● **YOUR ASSIGNMENT**
Each line in the entries below that holds the string "VERBOSE" is to be listed.

(Collected data)
==*==

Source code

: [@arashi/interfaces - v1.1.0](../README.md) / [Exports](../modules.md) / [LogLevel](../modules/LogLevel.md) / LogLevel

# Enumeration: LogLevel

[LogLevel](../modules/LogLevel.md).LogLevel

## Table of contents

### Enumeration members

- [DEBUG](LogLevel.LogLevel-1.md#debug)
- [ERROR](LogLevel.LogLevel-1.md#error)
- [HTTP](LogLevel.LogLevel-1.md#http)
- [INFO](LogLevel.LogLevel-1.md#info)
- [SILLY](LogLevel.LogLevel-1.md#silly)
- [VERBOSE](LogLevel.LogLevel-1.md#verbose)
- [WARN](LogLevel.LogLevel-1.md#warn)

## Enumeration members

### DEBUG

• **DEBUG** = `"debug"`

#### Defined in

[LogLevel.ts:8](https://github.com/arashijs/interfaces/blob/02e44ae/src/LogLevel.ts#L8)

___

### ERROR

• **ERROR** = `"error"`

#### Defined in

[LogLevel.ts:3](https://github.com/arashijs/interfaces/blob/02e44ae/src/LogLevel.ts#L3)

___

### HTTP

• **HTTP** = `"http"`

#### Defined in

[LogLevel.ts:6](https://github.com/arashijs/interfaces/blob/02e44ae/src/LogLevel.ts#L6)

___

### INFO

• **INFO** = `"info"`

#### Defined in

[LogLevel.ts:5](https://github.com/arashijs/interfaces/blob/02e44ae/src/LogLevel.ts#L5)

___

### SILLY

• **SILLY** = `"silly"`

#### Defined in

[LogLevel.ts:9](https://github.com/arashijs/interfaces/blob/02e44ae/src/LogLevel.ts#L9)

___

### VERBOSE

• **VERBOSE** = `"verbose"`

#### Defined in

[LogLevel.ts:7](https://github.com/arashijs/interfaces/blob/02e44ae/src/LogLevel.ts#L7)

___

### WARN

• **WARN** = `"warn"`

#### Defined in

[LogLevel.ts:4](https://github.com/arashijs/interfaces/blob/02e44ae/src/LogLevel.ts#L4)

==*==

● **TASK RESULT**
- [VERBOSE](LogLevel.LogLevel-1.md#verbose)
### VERBOSE
• **VERBOSE** = `"verbose"`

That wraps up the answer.